Simple specie diffusion problem with Fundamental solution of Laplace Equation
 

Hello Everybody
First of all, dear members, I would like to thank you for spending your precious time in reading my problem and giving usual suggestions hopefully.
I am simulating a very fundamental droplet evaporation problem to solve the steady state Laplace equation to calculate the concentration field around the droplet.
The boundary conditions are fundamental dirichlet and Neumann boundary conditions at four walls as shown in the figure. I have used the 1 mm axis symmetric hemisphere droplet and the far field conditions are achieved at 200 times of the Radius. I have achieved the grid independent and used already very fine grid near the droplet at nearly 1um or even below that. So far field boundary and grid resolution is not the problem.

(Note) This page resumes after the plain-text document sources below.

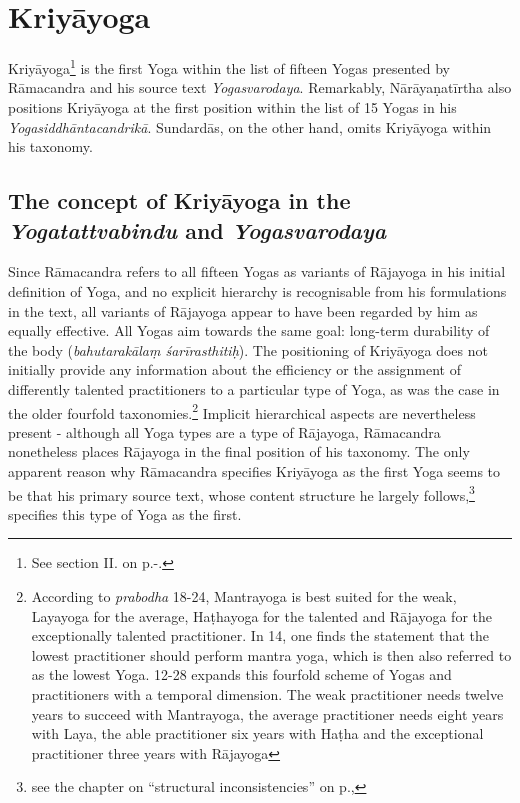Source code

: \section{Kriyāyoga}

Kriyāyoga\footnote{See section II. on p.\pageref{kriyayogastart}-\pageref{kriyayogaend}.} is the first Yoga within the list of fifteen Yogas presented by Rāmacandra and his source text \textit{Yogasvarodaya}. Remarkably, Nārāyaṇatīrtha also positions Kriyāyoga at the first position within the list of 15 Yogas in his \textit{Yogasiddhāntacandrikā}. Sundardās, on the other hand, omits Kriyāyoga within his taxonomy.

\subsection{The concept of Kriyāyoga in the \textit{Yogatattvabindu} and \textit{Yogasvarodaya}}

Since Rāmacandra refers to all fifteen Yogas as variants of Rājayoga in his initial definition of Yoga, and no explicit hierarchy is recognisable from his formulations in the text, all variants of Rājayoga appear to have been regarded by him as equally effective. All Yogas aim towards the same goal: long-term durability of the body (\textit{bahutarakālaṃ śarīrasthitiḥ}). The positioning of Kriyāyoga does not initially provide any information about the efficiency or the assignment of differently talented practitioners to a particular type of Yoga, as was the case in the older fourfold taxonomies.\footnote{According to \textit{prabodha} 18-24, Mantrayoga is best suited for the weak, Layayoga for the average, Haṭhayoga for the talented and Rājayoga for the exceptionally talented practitioner. In  14, one finds the statement that the lowest practitioner should perform mantra yoga, which is then also referred to as the lowest Yoga.  12-28 expands this fourfold scheme of Yogas and practitioners with a temporal dimension. The weak practitioner needs twelve years to succeed with Mantrayoga, the average practitioner needs eight years with Laya, the able practitioner six years with Haṭha and the exceptional practitioner three years with Rājayoga} Implicit hierarchical aspects are nevertheless present - although all Yoga types are a type of Rājayoga, Rāmacandra nonetheless places Rājayoga in the final position of his taxonomy.
The only apparent reason why Rāmacandra specifies Kriyāyoga as the first Yoga seems to be that his primary source text, whose content structure he largely follows,\footnote{see the chapter on ``structural inconsistencies'' on p.\pageref{struktur},} specifies this type of Yoga as the first.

I have used both the FVM solver ANSYS Fluent and FEM solver MATLAB PDE tool box. However, both give me incorrect results at the same extent.
The problem is that the concertation field calculated by both Fluent and matlab is not according the already published data. I have attached the comparison results between the results from the paper (International Journal of Thermal Sciences 84 (2014) 300e308). For your reference you can look at the concentration iso line at 4mm location in three of the figures. Similarly, the concentration gradient on the surface of the droplet is also not same to this paper.
Therefore, I kindly request you what is the possible answer to this numerical dilemma being a very simple problem of solving the Laplace equation. I am extremely thankful from the core of my heart for your kind suggestions explanation.
Note: I am just repeating this paper so every condition is same. Also I cross checked this paper results to be correct with other literature.
Regards,
Khan